*** Opening Records for the task ***

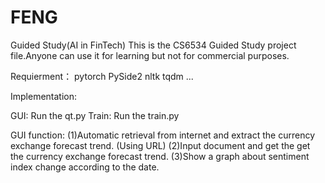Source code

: # FENG
Guided Study(AI in FinTech)
This is the CS6534 Guided Study project file.Anyone can use it for learning but not for commercial purposes.

Requierment：
pytorch
PySide2
nltk
tqdm
...

Implementation:

GUI: Run the qt.py
Train: Run the train.py

GUI function:
(1)Automatic retrieval from internet and extract the currency exchange forecast trend. (Using URL)
(2)Input document and get the get the currency exchange forecast trend.
(3)Show a graph about sentiment index change according to the date. 
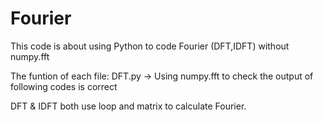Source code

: # Fourier

This code is about using Python to code Fourier (DFT,IDFT) without numpy.fft

The funtion of each file:
DFT.py -> Using numpy.fft to check the output of following codes is correct 

DFT & IDFT both use loop and matrix to calculate Fourier.
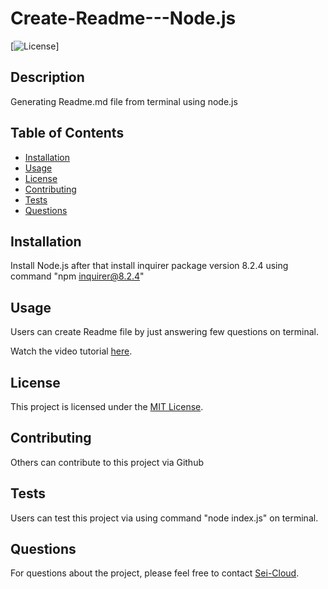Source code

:# Create-Readme---Node.js

[![License](https://img.shields.io/badge/License-MIT-blue.svg)]

## Description

Generating Readme.md file from terminal using node.js

## Table of Contents

- [Installation](#installation)
- [Usage](#usage)
- [License](#license)
- [Contributing](#contributing)
- [Tests](#tests)
- [Questions](#questions)

## Installation

Install Node.js after that install inquirer package version 8.2.4 using command "npm inquirer@8.2.4"

## Usage

Users can create Readme file by just answering few questions on terminal.

Watch the video tutorial [here](https://vimeo.com/939188276?share=copy).

## License

This project is licensed under the [MIT License](https://opensource.org/licenses/MIT).

## Contributing

Others can contribute to this project via Github

## Tests

Users can test this project via using command "node index.js" on terminal.

## Questions

For questions about the project, please feel free to contact [Sei-Cloud](https://github.com/Sei-Cloud).

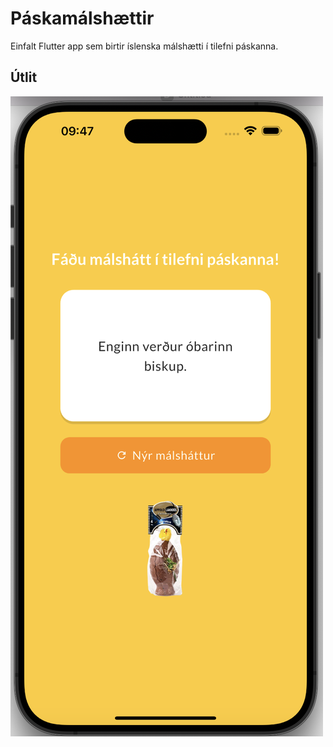 # Páskamálshættir

Einfalt Flutter app sem birtir íslenska málshætti í tilefni páskanna.

## Útlit
![Útlit apps í iPhone 15 pro max](/assets/skjar.png)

*** Closing Records for the task ***

What to produce —
Keep the pictures out of your answer, which should be the lines from the one with "Install Node.js after" through the final line of the data, copied exactly.

Answer below —
Install Node.js after that install inquirer package version 8.2.4 using command "npm inquirer@8.2.4"

## Usage

Users can create Readme file by just answering few questions on terminal.

Watch the video tutorial [here](https://vimeo.com/939188276?share=copy).

## License

This project is licensed under the [MIT License](https://opensource.org/licenses/MIT).

## Contributing

Others can contribute to this project via Github

## Tests

Users can test this project via using command "node index.js" on terminal.

## Questions

For questions about the project, please feel free to contact [Sei-Cloud](https://github.com/Sei-Cloud).

 # Páskamálshættir

Einfalt Flutter app sem birtir íslenska málshætti í tilefni páskanna.

## Útlit
![Útlit apps í iPhone 15 pro max](/assets/skjar.png)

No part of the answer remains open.